## [Exercise instructions]
Below are records. Find each line in them that holds the word "their" and copy it.

## [Input records]
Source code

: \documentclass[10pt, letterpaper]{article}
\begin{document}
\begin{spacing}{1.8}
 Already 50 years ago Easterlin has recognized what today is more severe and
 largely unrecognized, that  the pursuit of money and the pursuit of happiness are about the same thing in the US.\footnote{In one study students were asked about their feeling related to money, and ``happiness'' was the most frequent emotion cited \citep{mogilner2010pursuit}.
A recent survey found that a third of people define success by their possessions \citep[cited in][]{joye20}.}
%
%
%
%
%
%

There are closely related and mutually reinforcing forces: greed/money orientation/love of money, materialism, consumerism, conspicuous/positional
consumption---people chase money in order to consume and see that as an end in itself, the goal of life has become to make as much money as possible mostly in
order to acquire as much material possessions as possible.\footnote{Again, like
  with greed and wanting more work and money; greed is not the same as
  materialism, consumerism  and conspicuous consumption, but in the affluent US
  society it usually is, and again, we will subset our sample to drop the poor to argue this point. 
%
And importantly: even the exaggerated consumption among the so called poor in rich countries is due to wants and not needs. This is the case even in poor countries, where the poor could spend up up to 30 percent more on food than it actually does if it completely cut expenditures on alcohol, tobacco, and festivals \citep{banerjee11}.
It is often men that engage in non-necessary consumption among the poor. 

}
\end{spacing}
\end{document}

==

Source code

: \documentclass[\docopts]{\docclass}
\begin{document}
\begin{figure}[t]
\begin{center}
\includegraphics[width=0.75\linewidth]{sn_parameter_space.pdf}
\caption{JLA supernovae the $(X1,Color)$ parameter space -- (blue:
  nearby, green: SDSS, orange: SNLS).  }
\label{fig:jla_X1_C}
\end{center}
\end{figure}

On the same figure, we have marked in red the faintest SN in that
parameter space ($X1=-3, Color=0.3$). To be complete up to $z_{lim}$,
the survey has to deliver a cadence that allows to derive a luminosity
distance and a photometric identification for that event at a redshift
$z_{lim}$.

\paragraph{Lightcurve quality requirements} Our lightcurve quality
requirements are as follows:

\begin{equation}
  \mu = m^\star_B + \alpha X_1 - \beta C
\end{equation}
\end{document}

==

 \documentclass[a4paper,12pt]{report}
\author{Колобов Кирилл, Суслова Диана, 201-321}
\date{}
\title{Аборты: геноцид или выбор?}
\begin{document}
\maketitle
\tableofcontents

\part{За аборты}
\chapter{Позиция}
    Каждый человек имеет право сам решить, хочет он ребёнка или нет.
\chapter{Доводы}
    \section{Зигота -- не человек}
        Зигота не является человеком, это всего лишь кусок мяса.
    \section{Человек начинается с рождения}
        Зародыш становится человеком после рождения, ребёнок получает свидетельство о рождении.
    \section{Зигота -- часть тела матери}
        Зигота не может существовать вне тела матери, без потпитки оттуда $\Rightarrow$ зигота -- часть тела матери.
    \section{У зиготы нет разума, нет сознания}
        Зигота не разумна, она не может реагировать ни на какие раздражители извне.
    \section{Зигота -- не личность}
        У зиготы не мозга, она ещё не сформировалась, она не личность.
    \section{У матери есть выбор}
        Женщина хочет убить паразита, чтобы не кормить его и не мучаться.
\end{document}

## [Final answer]
 largely unrecognized, that  the pursuit of money and the pursuit of happiness are about the same thing in the US.\footnote{In one study students were asked about their feeling related to money, and ``happiness'' was the most frequent emotion cited \citep{mogilner2010pursuit}.
A recent survey found that a third of people define success by their possessions \citep[cited in][]{joye20}.}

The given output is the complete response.